[Source data]
-- -- --
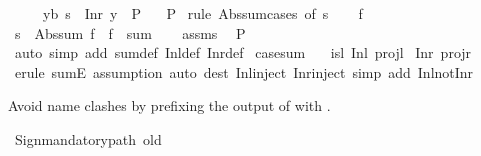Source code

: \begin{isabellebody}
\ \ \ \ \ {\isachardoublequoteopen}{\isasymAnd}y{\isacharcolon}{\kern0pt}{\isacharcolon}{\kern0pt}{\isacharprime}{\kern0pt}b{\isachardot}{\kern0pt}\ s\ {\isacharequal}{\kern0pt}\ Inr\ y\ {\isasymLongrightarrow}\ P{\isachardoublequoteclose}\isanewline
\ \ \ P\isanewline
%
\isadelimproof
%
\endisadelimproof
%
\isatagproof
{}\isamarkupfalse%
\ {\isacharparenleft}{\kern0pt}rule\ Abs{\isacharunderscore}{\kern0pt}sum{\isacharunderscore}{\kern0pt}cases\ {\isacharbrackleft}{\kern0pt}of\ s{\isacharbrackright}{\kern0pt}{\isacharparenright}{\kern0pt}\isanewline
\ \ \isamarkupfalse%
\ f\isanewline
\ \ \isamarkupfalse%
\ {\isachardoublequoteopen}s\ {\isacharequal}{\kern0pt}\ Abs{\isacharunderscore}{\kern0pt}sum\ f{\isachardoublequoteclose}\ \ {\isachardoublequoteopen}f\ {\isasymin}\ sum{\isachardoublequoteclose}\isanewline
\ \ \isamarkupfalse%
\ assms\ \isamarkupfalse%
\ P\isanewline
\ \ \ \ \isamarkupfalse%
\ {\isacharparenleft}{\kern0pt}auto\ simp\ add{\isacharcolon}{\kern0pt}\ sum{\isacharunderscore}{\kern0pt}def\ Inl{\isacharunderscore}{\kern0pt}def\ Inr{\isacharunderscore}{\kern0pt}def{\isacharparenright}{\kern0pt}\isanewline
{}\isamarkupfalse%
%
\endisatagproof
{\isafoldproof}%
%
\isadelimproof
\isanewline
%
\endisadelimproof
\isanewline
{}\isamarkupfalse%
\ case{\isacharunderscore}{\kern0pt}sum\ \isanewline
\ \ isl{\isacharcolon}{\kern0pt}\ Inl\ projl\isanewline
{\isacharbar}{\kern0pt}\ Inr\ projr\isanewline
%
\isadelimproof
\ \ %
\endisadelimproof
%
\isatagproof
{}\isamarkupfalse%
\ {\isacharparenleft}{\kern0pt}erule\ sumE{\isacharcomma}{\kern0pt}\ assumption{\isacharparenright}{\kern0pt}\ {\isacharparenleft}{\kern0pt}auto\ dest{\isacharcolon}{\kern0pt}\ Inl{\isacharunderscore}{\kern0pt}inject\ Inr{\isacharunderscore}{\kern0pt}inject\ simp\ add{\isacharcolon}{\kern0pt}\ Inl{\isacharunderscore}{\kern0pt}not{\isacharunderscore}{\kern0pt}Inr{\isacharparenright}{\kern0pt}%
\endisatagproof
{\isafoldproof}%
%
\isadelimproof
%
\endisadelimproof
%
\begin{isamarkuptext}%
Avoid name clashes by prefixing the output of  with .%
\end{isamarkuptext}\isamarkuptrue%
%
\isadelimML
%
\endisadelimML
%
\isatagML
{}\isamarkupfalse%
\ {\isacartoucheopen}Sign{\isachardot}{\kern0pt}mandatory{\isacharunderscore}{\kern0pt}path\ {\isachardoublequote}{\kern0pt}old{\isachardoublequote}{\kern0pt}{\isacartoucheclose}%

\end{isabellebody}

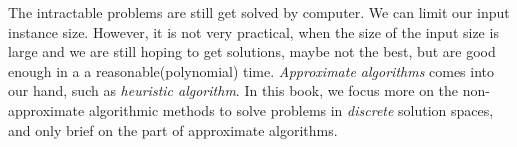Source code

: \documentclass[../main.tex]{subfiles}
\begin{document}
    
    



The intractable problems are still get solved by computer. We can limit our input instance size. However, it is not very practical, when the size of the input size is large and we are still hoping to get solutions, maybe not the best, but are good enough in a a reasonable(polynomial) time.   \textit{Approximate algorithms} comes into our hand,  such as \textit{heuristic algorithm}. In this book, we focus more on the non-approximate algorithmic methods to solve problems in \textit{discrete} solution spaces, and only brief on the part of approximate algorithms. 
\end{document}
-- -- --
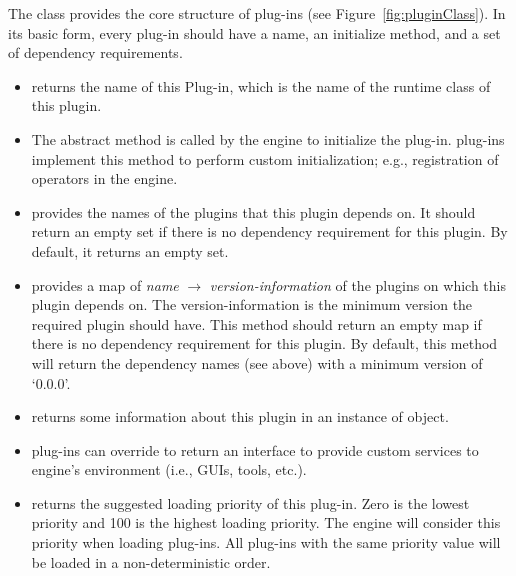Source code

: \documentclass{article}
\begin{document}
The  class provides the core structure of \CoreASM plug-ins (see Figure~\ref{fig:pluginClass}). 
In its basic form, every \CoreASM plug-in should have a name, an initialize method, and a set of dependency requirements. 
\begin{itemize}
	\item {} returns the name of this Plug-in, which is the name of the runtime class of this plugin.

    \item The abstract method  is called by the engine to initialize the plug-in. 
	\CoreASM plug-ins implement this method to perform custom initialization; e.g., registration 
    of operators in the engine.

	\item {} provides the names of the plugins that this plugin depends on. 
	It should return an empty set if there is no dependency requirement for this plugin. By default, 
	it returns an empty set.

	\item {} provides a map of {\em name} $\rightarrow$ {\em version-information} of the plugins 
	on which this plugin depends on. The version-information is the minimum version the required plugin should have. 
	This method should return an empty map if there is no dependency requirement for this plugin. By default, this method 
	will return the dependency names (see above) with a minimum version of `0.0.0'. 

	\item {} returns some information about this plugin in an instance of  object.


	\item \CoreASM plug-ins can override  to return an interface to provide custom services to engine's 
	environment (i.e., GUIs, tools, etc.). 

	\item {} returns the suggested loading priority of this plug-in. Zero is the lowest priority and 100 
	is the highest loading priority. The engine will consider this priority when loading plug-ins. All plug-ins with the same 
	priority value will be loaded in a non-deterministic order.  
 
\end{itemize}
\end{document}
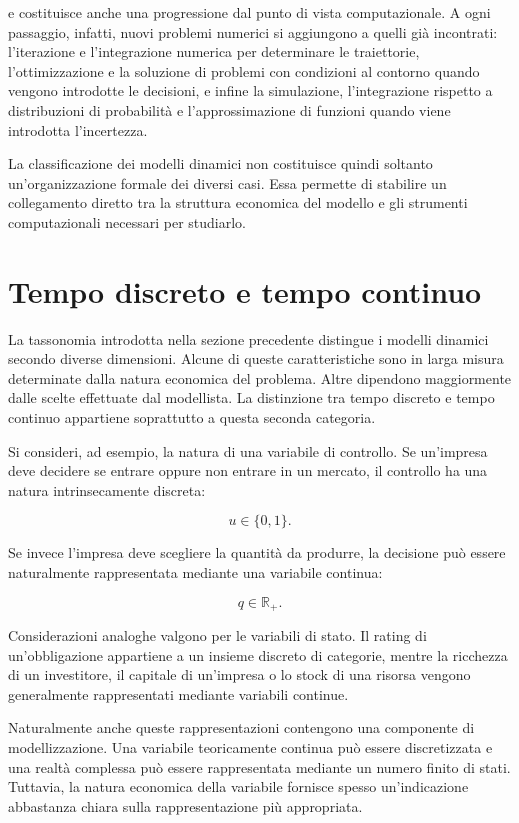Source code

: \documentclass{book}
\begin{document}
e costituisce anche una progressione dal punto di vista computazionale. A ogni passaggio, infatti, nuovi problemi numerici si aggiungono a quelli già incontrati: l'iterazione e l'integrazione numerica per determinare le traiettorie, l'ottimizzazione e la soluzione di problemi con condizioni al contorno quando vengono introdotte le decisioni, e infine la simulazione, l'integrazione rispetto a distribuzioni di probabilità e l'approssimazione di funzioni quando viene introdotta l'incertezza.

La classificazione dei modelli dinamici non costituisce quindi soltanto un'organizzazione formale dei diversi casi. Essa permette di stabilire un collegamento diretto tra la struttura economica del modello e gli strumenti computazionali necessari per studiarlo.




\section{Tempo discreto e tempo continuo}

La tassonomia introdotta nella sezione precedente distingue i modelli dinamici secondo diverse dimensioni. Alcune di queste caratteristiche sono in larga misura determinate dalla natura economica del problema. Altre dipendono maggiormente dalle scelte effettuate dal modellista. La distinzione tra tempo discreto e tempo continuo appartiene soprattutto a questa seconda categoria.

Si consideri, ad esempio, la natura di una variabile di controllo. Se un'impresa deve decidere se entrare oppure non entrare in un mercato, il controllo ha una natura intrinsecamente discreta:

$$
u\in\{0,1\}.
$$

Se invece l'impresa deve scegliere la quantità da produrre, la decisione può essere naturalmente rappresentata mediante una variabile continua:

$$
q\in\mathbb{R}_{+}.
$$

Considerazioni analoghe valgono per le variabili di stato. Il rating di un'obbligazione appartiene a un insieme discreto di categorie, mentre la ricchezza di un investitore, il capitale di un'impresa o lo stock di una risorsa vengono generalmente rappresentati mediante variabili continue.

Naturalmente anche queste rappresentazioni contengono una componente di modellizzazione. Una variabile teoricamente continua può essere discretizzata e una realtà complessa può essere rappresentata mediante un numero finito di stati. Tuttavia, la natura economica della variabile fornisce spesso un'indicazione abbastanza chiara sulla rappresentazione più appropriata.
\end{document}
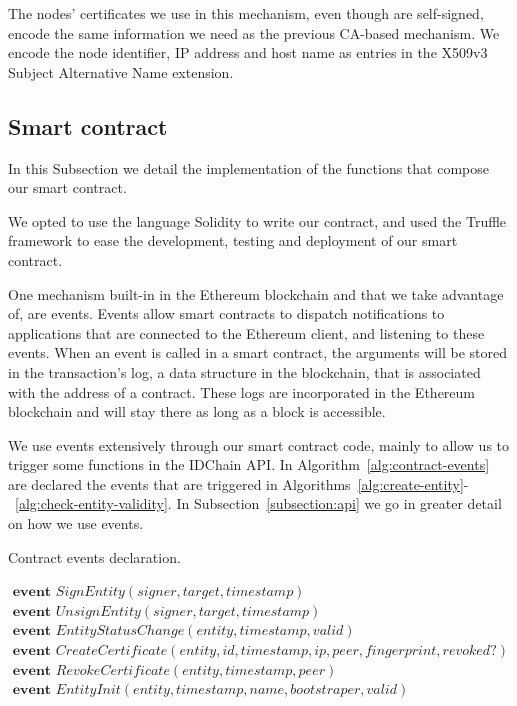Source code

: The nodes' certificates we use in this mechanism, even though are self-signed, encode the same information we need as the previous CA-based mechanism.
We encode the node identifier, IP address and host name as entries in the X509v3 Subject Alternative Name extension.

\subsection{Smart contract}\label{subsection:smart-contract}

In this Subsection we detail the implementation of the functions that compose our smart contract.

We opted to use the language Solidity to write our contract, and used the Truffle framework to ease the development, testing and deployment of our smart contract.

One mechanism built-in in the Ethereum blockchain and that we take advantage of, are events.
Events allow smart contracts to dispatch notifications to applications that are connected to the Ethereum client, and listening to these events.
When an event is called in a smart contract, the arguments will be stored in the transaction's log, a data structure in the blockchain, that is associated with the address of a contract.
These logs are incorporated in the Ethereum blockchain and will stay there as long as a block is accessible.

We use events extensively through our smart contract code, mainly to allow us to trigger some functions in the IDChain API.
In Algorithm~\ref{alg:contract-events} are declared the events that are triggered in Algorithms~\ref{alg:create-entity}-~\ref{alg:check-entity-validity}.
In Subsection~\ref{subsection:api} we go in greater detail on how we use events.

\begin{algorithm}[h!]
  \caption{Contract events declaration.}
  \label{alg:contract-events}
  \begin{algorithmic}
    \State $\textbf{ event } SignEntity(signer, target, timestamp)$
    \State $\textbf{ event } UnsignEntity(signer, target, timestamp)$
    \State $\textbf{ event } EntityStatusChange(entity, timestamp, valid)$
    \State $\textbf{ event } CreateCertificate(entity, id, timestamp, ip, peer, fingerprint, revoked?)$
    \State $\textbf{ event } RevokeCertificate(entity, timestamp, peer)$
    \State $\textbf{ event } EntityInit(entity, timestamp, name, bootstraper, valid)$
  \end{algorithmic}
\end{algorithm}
-- -- --
▸ YOUR TASK:
Search the records for lines holding the word "State", then copy each line you find.

▸ TASK RESULT:
    \State $\textbf{ event } SignEntity(signer, target, timestamp)$
    \State $\textbf{ event } UnsignEntity(signer, target, timestamp)$
    \State $\textbf{ event } EntityStatusChange(entity, timestamp, valid)$
    \State $\textbf{ event } CreateCertificate(entity, id, timestamp, ip, peer, fingerprint, revoked?)$
    \State $\textbf{ event } RevokeCertificate(entity, timestamp, peer)$
    \State $\textbf{ event } EntityInit(entity, timestamp, name, bootstraper, valid)$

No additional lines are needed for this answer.